Spot the small pipe fish below the top coral, they are members of the same family as the seahorse but have a straight body with a small fan at the end of the tail.

The pipefish playing hide’n’seek

The beautiful Red Slate Pencil Urchin

There’s a creature hiding under that shell!

Crown of Thorns starfish

Entrance to Swallows Cave

Inside Swallows Cave – this is not a reflection in the water, the water is so clear the underwater world is clearly visible
We particularly enjoyed the eastern islands which seemed far less popular, perhaps as to get there a yacht has to cross an awkward area of reef. With the assistance of Google Earth (via a great app called Ovitalmap, which downloads Google Earth maps and stores them in a cache for viewing offline) we were able to define the best route to take across the reef.
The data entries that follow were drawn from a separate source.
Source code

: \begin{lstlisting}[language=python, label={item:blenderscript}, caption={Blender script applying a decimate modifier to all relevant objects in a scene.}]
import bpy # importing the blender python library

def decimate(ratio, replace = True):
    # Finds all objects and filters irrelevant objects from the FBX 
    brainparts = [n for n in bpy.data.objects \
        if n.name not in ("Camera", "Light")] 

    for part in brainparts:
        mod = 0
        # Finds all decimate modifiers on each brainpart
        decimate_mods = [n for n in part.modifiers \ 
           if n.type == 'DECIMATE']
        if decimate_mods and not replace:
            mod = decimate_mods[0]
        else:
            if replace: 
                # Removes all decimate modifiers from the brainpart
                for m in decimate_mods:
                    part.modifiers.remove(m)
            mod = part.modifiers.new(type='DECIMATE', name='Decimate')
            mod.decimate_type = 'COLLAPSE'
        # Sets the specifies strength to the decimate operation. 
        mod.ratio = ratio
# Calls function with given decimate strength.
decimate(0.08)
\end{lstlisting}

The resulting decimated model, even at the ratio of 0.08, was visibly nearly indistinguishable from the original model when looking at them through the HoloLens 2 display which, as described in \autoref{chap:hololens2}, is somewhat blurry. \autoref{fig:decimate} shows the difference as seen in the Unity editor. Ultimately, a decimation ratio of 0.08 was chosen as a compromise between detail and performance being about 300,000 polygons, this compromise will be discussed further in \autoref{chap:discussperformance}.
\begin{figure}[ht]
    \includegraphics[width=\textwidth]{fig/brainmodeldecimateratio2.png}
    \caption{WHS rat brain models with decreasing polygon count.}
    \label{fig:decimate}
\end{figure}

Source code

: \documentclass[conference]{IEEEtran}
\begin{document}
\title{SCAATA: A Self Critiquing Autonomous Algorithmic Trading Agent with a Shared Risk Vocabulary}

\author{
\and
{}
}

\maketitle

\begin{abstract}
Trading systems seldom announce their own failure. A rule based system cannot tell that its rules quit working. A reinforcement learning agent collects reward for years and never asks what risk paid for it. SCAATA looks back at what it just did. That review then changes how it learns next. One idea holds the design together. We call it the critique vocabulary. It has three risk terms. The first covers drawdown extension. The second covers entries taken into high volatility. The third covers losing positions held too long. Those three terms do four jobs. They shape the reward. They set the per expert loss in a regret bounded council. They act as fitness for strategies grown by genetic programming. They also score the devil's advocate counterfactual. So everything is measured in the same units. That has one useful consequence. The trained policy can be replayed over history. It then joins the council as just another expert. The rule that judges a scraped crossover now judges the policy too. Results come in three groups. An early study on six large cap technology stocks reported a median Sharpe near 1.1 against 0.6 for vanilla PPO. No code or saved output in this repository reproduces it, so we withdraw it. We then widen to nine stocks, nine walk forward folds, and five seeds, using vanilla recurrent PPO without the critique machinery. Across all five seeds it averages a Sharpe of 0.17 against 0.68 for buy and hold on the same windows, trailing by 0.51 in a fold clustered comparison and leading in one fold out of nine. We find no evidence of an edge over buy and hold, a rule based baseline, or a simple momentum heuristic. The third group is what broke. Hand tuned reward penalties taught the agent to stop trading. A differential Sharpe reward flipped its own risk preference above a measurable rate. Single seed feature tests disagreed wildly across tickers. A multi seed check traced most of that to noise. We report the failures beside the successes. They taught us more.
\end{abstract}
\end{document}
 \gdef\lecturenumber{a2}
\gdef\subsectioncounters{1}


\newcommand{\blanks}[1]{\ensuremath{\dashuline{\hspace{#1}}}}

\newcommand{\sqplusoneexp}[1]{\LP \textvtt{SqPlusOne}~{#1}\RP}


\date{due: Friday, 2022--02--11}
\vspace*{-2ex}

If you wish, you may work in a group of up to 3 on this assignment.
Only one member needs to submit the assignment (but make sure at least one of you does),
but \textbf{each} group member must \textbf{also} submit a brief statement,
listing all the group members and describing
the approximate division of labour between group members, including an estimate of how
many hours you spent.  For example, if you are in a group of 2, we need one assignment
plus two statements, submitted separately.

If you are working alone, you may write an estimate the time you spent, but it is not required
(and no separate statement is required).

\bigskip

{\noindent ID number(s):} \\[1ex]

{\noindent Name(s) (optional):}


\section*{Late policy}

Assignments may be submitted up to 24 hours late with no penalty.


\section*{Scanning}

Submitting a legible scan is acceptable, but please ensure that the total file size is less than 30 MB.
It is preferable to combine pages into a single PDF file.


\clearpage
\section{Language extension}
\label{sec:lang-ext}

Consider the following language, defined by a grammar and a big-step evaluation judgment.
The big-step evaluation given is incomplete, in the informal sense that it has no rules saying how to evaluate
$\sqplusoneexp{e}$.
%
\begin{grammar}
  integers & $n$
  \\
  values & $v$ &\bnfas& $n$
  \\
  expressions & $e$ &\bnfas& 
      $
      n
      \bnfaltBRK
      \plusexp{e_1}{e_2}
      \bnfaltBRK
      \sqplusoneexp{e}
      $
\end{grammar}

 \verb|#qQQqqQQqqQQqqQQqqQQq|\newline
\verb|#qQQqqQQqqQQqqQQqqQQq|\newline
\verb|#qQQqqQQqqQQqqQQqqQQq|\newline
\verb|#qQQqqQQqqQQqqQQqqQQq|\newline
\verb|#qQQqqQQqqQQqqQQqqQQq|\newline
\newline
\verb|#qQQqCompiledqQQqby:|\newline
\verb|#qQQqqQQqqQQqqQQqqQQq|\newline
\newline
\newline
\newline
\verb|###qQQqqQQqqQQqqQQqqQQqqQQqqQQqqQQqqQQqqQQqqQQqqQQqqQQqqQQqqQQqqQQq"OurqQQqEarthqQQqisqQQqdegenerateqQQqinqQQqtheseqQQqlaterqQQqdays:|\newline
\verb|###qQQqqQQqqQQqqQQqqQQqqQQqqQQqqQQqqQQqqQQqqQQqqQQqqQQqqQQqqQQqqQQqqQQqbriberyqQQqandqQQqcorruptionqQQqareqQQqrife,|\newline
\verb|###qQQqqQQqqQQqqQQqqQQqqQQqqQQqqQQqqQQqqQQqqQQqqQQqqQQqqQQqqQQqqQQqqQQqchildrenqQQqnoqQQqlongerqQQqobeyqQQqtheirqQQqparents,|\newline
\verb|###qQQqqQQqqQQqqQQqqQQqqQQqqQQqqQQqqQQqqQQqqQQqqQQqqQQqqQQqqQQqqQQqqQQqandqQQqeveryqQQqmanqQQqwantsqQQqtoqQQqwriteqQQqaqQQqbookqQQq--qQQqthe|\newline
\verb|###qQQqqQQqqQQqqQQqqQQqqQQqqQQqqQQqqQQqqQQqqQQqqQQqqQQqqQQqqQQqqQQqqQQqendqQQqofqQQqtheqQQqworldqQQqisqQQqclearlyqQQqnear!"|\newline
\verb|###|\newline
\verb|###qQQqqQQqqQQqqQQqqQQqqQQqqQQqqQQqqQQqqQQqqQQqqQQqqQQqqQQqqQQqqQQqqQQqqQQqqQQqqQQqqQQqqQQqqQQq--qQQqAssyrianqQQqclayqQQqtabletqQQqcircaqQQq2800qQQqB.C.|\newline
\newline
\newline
I kept a lookout for coral heads at the bow as we zig-zagged our way across the reef without seeing less than 6 metres of water under the boat. The reward was some beautiful anchorages and a network of small islands, some inhabited with a single village where the residents are certainly less use to seeing tourists. As we wandered through the narrow car-less streets of Oloua island to the beach, followed by a very friendly local lady who seemed to be keeping a close eye on us, a small child pointed at us and said “Palangi, Palangi” which means foreigner!

A noddy pays us a visit

Some wonderful sailing between the islands
Back on the main island at the town of Neiafu, we could stock up at the wonderful local fresh produce market where the lovely ladies often put extra ‘gifts’ of produce in our bags.

The daily market at Neiafu
After the simple process of renewing our visas for another 30 days it was time to move on, with the wind briefly shifting from a strong southeasterly to a much kinder 10-15 knot easterly over night this would give us a better sailing angle to the next Tongan islands, the Ha’apai group just 65 miles south.
Oh Susie, what amazing photos! Absolutely stunning photography in such paradise! Such a treat for us to share in your adventures!